Rev. Luiz Gustavo Castilho




sexta-feira, 4 de março de 2011

O PRIMEIRO CULTO PROTESTANTE NO BRASIL


            O Dia 10 de março é um dia significativo para a história do protestantismo no Brasil. Em 7 de março de 1557 um expedição francesa chegou à Bahia da Guanabara com o intuito de ajudar na colonização de uma ilha que já estava sob domínio francês e que foi naquele momento chamada de França Antártica e depois nomeada de ilha de Villegaignon, como é conhecida até os dias de hoje. Nesta expedição, encontrava-se um grupo de protestantes. Calvino e a liderança eclesiástica de Genebra escolheram dois pastores para acompanharem o grupo, Pierre Richier de 50 anos e Guillaume Chartier de 30 anos. Richier era doutor em teologia e ex-frade carmelita. Chartier, natural da Bretanha, também estudou em Genebra. Reunidos todos em uma pequena sala no centro da ilha, foi realizado um culto de ação de graças, o primeiro culto protestante ocorrido no Brasil e no Novo Mundo. O ministro Richier orou invocando a Deus.
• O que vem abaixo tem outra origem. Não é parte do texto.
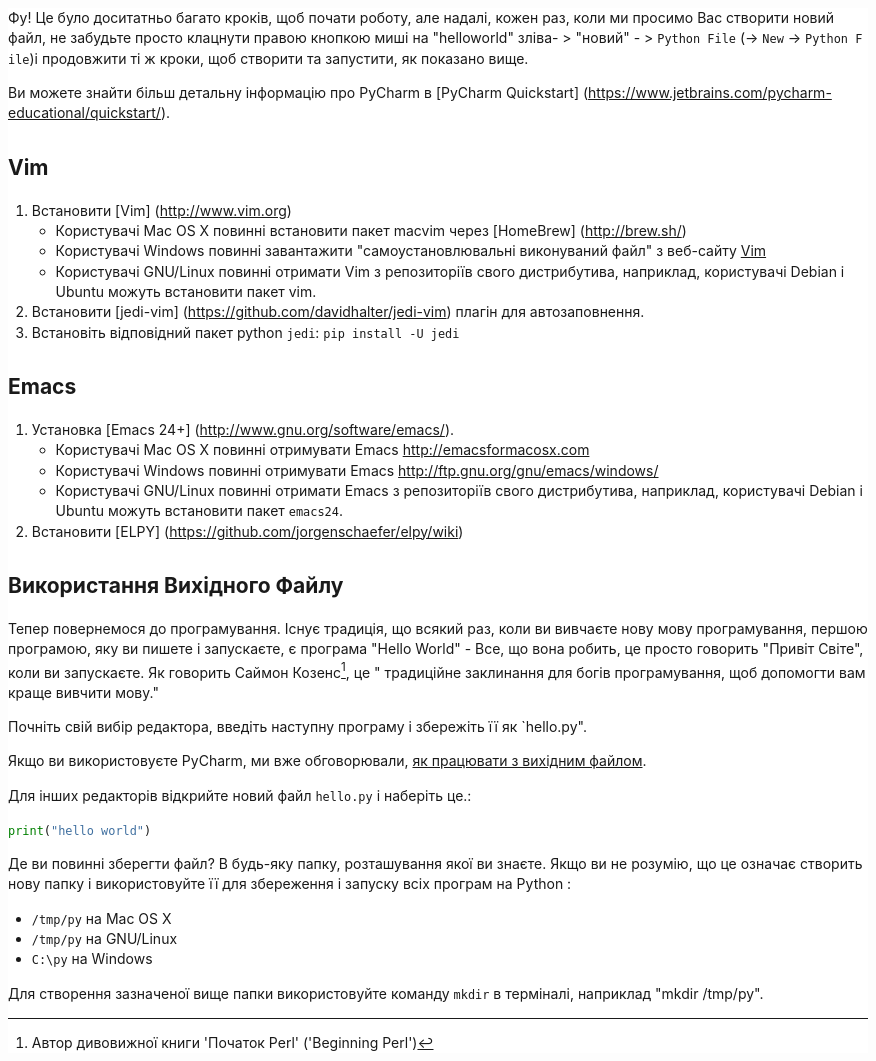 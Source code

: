 Фу! Це було доситатньо багато кроків, щоб почати роботу, але надалі, кожен раз, коли ми просимо Вас створити новий файл, не забудьте просто клацнути правою кнопкою миші на "helloworld" зліва- > "новий" - > `Python File`  (-> `New` -> `Python File`)і продовжити ті ж кроки, щоб створити та запустити, як показано вище.

Ви можете знайти більш детальну інформацію про PyCharm в [PyCharm Quickstart] (https://www.jetbrains.com/pycharm-educational/quickstart/).

## Vim

1. Встановити [Vim] (http://www.vim.org)
    * Користувачі Mac OS X повинні встановити пакет macvim через [HomeBrew] (http://brew.sh/)
    * Користувачі Windows повинні завантажити "самоустановлювальні виконуваний файл" з веб-сайту [Vim](http://www.vim.org/download.php)
    * Користувачі GNU/Linux повинні отримати Vim з репозиторіїв свого дистрибутива, наприклад, користувачі Debian і Ubuntu можуть встановити пакет vim.
2. Встановити [jedi-vim] (https://github.com/davidhalter/jedi-vim) плагін для автозаповнення.
3. Встановіть відповідний пакет python `jedi`: `pip install -U jedi`

## Emacs

1. Установка [Emacs 24+] (http://www.gnu.org/software/emacs/).
    * Користувачі Mac OS X повинні отримувати Emacs http://emacsformacosx.com
    * Користувачі Windows повинні отримувати Emacs http://ftp.gnu.org/gnu/emacs/windows/
    * Користувачі GNU/Linux повинні отримати Emacs з репозиторіїв свого дистрибутива, наприклад, користувачі Debian і Ubuntu можуть встановити пакет `emacs24`.
2. Встановити [ELPY] (https://github.com/jorgenschaefer/elpy/wiki)

## Використання Вихідного Файлу

Тепер повернемося до програмування. Існує традиція, що всякий раз, коли ви вивчаєте нову мову програмування, першою програмою, яку ви пишете і запускаєте, є програма "Hello World" - Все, що вона робить, це просто говорить "Привіт Світе", коли ви запускаєте. Як говорить Саймон Козенс[^1], це " традиційне заклинання для богів програмування, щоб допомогти вам краще вивчити мову."

Почніть свій вибір редактора, введіть наступну програму і збережіть її як `hello.py".

Якщо ви використовуєте PyCharm, ми вже обговорювали, [як працювати з вихідним файлом](#pycharm).

Для інших редакторів відкрийте новий файл `hello.py` і наберіть це.:

```python
print("hello world")
```

Де ви повинні зберегти файл? В будь-яку папку, розташування якої ви знаєте. Якщо ви
не розумію, що це означає створить нову папку і використовуйте її для збереження і запуску всіх
програм на Python :

- `/tmp/py` на Mac OS X
- `/tmp/py` на GNU/Linux
- `C:\py` на Windows

Для створення зазначеної вище папки використовуйте команду `mkdir` в терміналі, наприклад "mkdir /tmp/py".


[^1]: Автор дивовижної книги 'Початок Perl' ('Beginning Perl')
Em seguida foi cantado em uníssono, segundo o costume de Genebra, o Salmo 5: “Dá ouvidos, Senhor, às minhas palavras” (“Aux paroles que je veux dire, plaise-toi l’aureille prester”). Esse hino constava do Saltério Huguenote, com metrificação de Clemente Marot e melodia de Luís Bourgeois, e até hoje se mantém nos hinários franceses.  A versão mais conhecida em português (“À minha voz, ó Deus, atende” encontrada no Hinário Novo Cântico nº 122 com o título: NECESSITADO) tem música de Claude Goudimel (†1572) e metrificação do Rev. Manoel da Silveira Porto Filho.  Em seguida, o pastor Richier pregou um sermão com base no Salmo 27:4: “Uma coisa peço ao Senhor e a buscarei: que eu possa morar na casa do Senhor todos os dias da minha vida, para contemplar a beleza do Senhor e meditar no seu templo”.Esse culto precursor, foi um prenúncio da missão que Simonton realizaria 300 anos depois.  Louvado seja o nome do Senhor!!!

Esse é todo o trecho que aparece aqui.